Background and recording
Ellison and Thundercat developed the concept of the album. He said in an interview with Los Angeles Times:  Originally conceived as a double album, Ellison worked on the album soon after finishing his previous album, with the intent of creating "the fastest, hardest, most intense jazz record". Like his previous album, Until the Quiet Comes, he used both Ableton Live and live instruments to make the album. His music gear included Moog Voyager, Fender Rhodes, and Wurlitzer electric pianos, as well as a Gibson guitar, a Carvin Legacy 3 all-tube 3-channel amp head, a bank of six Moogerfooger analog effects modules and two Technics SL-1200 turntables. Daddy Kev, who mastered the album, said that You're Dead! had the largest dynamic range of any of Ellison's work.

Music
You're Dead! is an electronic, jazz, jazz fusion and hip hop album. It is also a concept album about death and afterlife. In an interview with Electronic Musician, Ellison said, "It's like, 'Hey, you're dead, who knows what's next, but our spirits live forever, and you lived through the good and bad sh*t,' not, 'Hey, you're dead, it's over.'" The album has complex melodies, syncopated rhythms, and textured productions.

"Theme", initially called "Jodorowsky", was the song that led into the concept of the album. "Cold Dead" started with an iPhone voice memo. "Stirring" is a homage to Ellison's friend Nick Terry, who had then-recently died. "Coronus, the Terminator" was the first song Ellison made in his new home; "Siren Song" was written for Pharrell. "Eyes Above" has a beat that he created with FKA Twigs and Niki Randa. "The Beyond", dedicated to "an unborn child", is inspired by Fantastic Planet. According to Ellison, "Fkn Dead" was the most difficult song on the album to make, but the arrangement for "Turkey Dog Coma" was the most complex. In "The Boys Who Died in Their Sleep", Ellison raps, under his alias Captain Murphy, about "being comfortable in a cloud where nothing ever happens", while naming OxyContin, Vicodin and Xanax.

Artwork
The cover art for You're Dead! was designed by Japanese manga artist Shintaro Kago on the cover and inner sleeve, with further art being utilised in the accompanying live show. Much of the drawings featured men and women being disfigured and mutilated in unrealistic, hi-tech ways with a significant amount of gore and nudity.

Release
The album's title and release date were announced on July 22, 2014. On October 7, 2015, Flying Lotus released a deluxe version of the album containing the instrumentals and the previously Japanese exclusive bonus track "Protector".

Critical reception

You're Dead! was met with widespread critical acclaim. At Metacritic, which assigns a normalized rating out of 100 to reviews from professional publications, the album received an average score of 88, based on 36 reviews. Aggregator AnyDecentMusic? gave it 8.4 out of 10, based on their assessment of the critical consensus.
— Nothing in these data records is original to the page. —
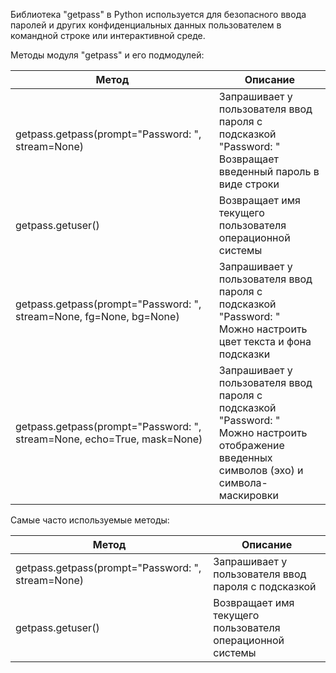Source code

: <p>Библиотека "getpass" в Python используется для безопасного ввода паролей и других конфиденциальных
данных пользователем в командной строке или интерактивной среде.</p>
<p>Методы модуля "getpass" и его подмодулей:</p>
<table>
<thead>
<tr>
<th>Метод</th>
<th>Описание</th>
</tr>
</thead>
<tbody>
<tr>
<td>getpass.getpass(prompt="Password: ", stream=None)</td>
<td>Запрашивает у пользователя ввод пароля с подсказкой<br>"Password: "<br>Возвращает введенный пароль в виде строки</td>
</tr>
<tr>
<td>getpass.getuser()</td>
<td>Возвращает имя текущего пользователя операционной системы</td>
</tr>
<tr>
<td>getpass.getpass(prompt="Password: ", stream=None, fg=None, bg=None)</td>
<td>Запрашивает у пользователя ввод пароля с подсказкой<br>"Password: "<br>Можно настроить цвет текста и фона подсказки</td>
</tr>
<tr>
<td>getpass.getpass(prompt="Password: ", stream=None, echo=True, mask=None)</td>
<td>Запрашивает у пользователя ввод пароля с подсказкой<br>"Password: "<br>Можно настроить отображение введенных символов (эхо) и символа-маскировки</td>
</tr>
</tbody>
</table>
<p>Самые часто используемые методы:</p>
<table>
<thead>
<tr>
<th>Метод</th>
<th>Описание</th>
</tr>
</thead>
<tbody>
<tr>
<td>getpass.getpass(prompt="Password: ", stream=None)</td>
<td>Запрашивает у пользователя ввод пароля с подсказкой</td>
</tr>
<tr>
<td>getpass.getuser()</td>
<td>Возвращает имя текущего пользователя операционной системы</td>
</tr>
</tbody>
</table>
Andy Kellman of AllMusic stated, "Like his great aunt, and his great uncle John Coltrane, Ellison has created exceptionally progressive, stirring, and eternal art." Clayton Purdom of The A.V. Club stated, "You're Dead! is his most confidently structured work yet." Matthew Bennett of Clash stated, "This, his fifth album, is also an overt ode to limbo, the halfway house of consciousness and true death. And this is where all 19 tracks dwell, in between the failing light of traditional jazz and the bursts of neon emitted from his polyrhythmic, nocturnal electronica." Adam Kivel of Consequence of Sound stated, "The album works best as a single, unified listen." In a glowing review for The Guardian Paul MacInnes said, "There's always been a sense that Ellison was stretching for a new musical vernacular, one that would continue the lineage of free jazz (he is the great-nephew of Alice Coltrane). This album suggests he might have found it." Chris Cottingham of NME stated, "You're Dead! is a madly inventive record, one that takes hip-hop and jazz as starting points, beats them both to death and then brings them back to life in an almost unrecognisable form." Logan Smithson of PopMatters stated, "You're Dead! is arguably his most imposing album thus far."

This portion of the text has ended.